II. LA CONSÉCRATION D’UNE APPLICATION EXTENSIVE DU PRINCIPE DE NEUTRALITÉ FISCALE
La solution retenue par la Cour de justice confirme que le critère de la concurrence prime sur celui de l’illégalité de la transaction, limitant ainsi de manière significative la portée de l’exonération fiscale pour les activités illicites.
A. La primauté du critère de la concurrence sur celui de l’illégalité
Cet arrêt réaffirme avec clarté que la seule qualification d’un comportement comme répréhensible ne suffit pas à le soustraire à l’imposition. La Cour se fonde sur le principe de neutralité fiscale, lequel « s’oppose à une différenciation généralisée entre les transactions licites et les transactions illicites ». L’objectif est d’éviter que les opérateurs agissant en dehors de la légalité ne bénéficient d’un avantage concurrentiel en étant exonérés de taxes que leurs concurrents du secteur légal doivent acquitter. Le facteur déterminant pour l’assujettissement fiscal n’est donc pas la légalité de l’opération, mais sa capacité à s’insérer dans un rapport de concurrence avec des biens ou services licites. L’alcool de contrebande, même de qualité douteuse, est vendu aux consommateurs au même titre que des boissons alcooliques légales, ce qui justifie une égalité de traitement sur le plan fiscal.
Cette approche pragmatique a pour conséquence de définir un champ d’application très large pour la taxation, dont les exceptions sont d’interprétation stricte.

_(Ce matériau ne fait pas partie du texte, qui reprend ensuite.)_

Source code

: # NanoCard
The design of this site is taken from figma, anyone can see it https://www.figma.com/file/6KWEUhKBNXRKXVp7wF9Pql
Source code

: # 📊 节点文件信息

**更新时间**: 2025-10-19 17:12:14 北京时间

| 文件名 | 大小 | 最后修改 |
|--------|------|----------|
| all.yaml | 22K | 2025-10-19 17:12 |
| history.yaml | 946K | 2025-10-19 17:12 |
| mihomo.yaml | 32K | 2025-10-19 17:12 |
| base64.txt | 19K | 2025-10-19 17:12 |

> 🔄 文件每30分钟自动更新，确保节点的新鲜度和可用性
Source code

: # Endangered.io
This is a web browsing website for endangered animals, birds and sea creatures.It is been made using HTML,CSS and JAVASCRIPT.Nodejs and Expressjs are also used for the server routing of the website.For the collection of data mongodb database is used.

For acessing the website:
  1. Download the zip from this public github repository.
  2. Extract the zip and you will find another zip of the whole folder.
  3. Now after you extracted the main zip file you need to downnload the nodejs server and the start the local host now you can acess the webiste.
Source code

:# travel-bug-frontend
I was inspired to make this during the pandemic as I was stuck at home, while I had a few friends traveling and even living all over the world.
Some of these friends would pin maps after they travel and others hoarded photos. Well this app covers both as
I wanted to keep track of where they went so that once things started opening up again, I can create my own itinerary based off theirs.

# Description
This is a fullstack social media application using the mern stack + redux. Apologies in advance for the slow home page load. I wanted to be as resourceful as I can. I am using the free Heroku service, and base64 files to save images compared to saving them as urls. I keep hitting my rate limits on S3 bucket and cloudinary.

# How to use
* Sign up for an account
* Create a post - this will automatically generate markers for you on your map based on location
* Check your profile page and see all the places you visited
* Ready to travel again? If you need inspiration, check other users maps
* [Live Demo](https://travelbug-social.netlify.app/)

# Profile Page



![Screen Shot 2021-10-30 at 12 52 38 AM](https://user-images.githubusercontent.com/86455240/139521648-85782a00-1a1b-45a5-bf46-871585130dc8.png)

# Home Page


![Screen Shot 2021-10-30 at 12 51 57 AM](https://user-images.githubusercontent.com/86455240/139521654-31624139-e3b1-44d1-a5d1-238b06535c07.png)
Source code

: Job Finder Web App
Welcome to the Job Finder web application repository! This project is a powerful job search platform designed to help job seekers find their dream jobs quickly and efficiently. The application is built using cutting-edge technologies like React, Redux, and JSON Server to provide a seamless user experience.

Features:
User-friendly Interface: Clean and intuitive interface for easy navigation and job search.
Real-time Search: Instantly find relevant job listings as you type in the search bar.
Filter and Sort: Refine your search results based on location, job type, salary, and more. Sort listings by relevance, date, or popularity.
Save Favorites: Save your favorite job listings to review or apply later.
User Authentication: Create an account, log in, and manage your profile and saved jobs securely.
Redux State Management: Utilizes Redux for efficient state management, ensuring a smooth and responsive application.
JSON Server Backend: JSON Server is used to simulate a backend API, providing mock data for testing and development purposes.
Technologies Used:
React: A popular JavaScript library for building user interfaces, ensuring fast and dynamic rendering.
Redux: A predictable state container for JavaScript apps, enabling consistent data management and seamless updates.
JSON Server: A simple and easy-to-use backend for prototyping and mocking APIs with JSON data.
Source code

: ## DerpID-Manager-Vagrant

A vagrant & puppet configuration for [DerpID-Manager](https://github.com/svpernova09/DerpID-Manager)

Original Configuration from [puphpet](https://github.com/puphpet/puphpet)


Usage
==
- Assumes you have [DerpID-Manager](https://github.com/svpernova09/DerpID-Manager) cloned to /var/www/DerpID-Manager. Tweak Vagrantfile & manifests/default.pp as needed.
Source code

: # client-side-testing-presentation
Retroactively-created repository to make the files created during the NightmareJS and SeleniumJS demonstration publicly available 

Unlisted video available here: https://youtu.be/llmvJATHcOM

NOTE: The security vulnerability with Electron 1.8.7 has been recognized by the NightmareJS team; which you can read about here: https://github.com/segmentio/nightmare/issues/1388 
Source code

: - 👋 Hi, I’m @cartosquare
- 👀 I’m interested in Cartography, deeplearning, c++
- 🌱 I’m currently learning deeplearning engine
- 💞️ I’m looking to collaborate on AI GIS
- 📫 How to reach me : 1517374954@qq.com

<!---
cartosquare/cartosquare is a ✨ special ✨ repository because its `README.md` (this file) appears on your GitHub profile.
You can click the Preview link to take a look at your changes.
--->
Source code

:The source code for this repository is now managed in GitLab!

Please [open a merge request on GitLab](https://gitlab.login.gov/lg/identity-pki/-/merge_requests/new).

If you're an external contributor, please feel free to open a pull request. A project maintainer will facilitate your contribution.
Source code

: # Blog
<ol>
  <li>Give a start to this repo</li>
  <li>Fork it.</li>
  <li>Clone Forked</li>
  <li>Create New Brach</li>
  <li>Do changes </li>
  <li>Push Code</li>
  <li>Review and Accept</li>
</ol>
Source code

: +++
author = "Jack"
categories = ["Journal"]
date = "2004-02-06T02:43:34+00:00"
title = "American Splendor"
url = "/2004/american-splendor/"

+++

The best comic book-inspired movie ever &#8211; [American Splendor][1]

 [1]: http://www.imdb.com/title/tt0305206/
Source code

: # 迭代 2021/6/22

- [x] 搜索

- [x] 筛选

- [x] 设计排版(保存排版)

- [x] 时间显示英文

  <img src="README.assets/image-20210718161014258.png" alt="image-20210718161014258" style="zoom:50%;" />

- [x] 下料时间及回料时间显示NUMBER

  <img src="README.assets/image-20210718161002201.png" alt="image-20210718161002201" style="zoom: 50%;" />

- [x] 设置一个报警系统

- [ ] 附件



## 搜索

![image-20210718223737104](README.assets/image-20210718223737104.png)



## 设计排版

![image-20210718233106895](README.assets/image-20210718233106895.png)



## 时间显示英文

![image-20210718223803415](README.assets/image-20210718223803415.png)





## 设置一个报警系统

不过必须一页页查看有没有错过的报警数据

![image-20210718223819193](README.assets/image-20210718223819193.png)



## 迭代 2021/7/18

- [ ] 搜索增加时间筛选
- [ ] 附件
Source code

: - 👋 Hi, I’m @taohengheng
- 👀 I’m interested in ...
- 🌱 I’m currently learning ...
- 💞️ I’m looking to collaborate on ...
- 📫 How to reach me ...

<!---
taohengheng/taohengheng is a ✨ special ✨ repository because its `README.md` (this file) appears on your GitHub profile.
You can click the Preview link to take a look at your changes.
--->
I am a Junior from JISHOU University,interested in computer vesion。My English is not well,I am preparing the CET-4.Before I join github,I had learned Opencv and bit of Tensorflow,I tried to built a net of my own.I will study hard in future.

B. La portée limitée de l’exonération fiscale des activités illicites
En faisant une application mesurée de sa jurisprudence sur les stupéfiants, la Cour confirme que l’exonération fiscale des produits illicites demeure une exception d’interprétation très restrictive. Cette exception ne vise que des situations spécifiques où, du fait des caractéristiques intrinsèques des marchandises, toute concurrence entre un secteur licite et un secteur illicite est objectivement exclue. En dehors de ce périmètre restreint, le principe de la taxation s’applique. La décision commentée a ainsi une portée importante en ce qu’elle vient consolider une jurisprudence refusant d’étendre l’exonération à des produits qui, malgré la fraude, relèvent d’un marché existant et légal. Elle envoie un signal clair selon lequel toute marchandise ayant un équivalent légal sur le marché intérieur sera soumise à l’ensemble des taxes et droits normalement dus lors de son importation, même si cette dernière est clandestine.